▶ **Problem to solve**
Please repeat the lines below, exactly and only, from the one that holds "artifacts | MD-MANIFEST-009" through the one that holds "13/13 Hauptsektionen ✅".
──────── Records for the task
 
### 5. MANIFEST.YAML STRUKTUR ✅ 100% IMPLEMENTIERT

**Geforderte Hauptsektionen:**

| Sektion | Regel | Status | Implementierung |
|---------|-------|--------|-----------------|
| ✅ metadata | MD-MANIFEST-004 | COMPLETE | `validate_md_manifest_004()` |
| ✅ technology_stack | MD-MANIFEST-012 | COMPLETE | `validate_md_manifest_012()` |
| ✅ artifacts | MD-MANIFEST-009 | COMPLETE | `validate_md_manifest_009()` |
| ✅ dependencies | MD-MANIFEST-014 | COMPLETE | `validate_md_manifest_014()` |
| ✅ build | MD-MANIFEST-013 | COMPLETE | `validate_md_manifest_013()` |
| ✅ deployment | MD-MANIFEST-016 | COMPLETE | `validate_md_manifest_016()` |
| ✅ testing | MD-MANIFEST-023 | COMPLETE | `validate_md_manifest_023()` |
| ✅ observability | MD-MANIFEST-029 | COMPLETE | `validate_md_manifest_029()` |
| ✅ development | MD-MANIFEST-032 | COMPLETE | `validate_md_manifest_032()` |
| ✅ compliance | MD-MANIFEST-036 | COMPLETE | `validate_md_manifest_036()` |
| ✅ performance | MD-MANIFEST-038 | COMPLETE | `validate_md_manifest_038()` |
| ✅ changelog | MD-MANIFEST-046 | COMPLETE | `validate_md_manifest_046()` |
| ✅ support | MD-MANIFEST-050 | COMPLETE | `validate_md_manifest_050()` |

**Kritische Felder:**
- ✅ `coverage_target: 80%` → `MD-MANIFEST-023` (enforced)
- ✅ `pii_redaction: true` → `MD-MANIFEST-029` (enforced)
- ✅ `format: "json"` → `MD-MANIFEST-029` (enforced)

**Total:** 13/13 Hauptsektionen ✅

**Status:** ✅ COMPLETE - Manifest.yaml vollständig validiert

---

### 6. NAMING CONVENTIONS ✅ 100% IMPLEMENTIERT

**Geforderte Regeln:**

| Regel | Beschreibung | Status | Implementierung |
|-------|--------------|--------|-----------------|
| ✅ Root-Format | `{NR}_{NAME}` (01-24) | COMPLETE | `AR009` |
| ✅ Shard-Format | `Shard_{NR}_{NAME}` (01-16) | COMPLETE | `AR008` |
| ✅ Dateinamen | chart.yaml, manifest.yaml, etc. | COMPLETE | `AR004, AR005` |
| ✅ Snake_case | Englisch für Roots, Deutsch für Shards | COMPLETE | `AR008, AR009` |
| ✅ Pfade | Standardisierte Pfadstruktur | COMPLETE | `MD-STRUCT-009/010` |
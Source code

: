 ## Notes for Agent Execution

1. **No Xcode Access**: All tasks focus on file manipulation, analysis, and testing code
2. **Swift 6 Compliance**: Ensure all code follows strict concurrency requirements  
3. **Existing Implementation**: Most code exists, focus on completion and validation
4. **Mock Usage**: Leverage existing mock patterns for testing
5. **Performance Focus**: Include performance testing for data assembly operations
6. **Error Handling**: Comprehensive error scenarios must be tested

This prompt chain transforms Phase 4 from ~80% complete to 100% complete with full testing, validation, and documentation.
────────────────
▶ **Expected output**
| ✅ artifacts | MD-MANIFEST-009 | COMPLETE | `validate_md_manifest_009()` |
| ✅ dependencies | MD-MANIFEST-014 | COMPLETE | `validate_md_manifest_014()` |
| ✅ build | MD-MANIFEST-013 | COMPLETE | `validate_md_manifest_013()` |
| ✅ deployment | MD-MANIFEST-016 | COMPLETE | `validate_md_manifest_016()` |
| ✅ testing | MD-MANIFEST-023 | COMPLETE | `validate_md_manifest_023()` |
| ✅ observability | MD-MANIFEST-029 | COMPLETE | `validate_md_manifest_029()` |
| ✅ development | MD-MANIFEST-032 | COMPLETE | `validate_md_manifest_032()` |
| ✅ compliance | MD-MANIFEST-036 | COMPLETE | `validate_md_manifest_036()` |
| ✅ performance | MD-MANIFEST-038 | COMPLETE | `validate_md_manifest_038()` |
| ✅ changelog | MD-MANIFEST-046 | COMPLETE | `validate_md_manifest_046()` |
| ✅ support | MD-MANIFEST-050 | COMPLETE | `validate_md_manifest_050()` |

**Kritische Felder:**
- ✅ `coverage_target: 80%` → `MD-MANIFEST-023` (enforced)
- ✅ `pii_redaction: true` → `MD-MANIFEST-029` (enforced)
- ✅ `format: "json"` → `MD-MANIFEST-029` (enforced)

**Total:** 13/13 Hauptsektionen ✅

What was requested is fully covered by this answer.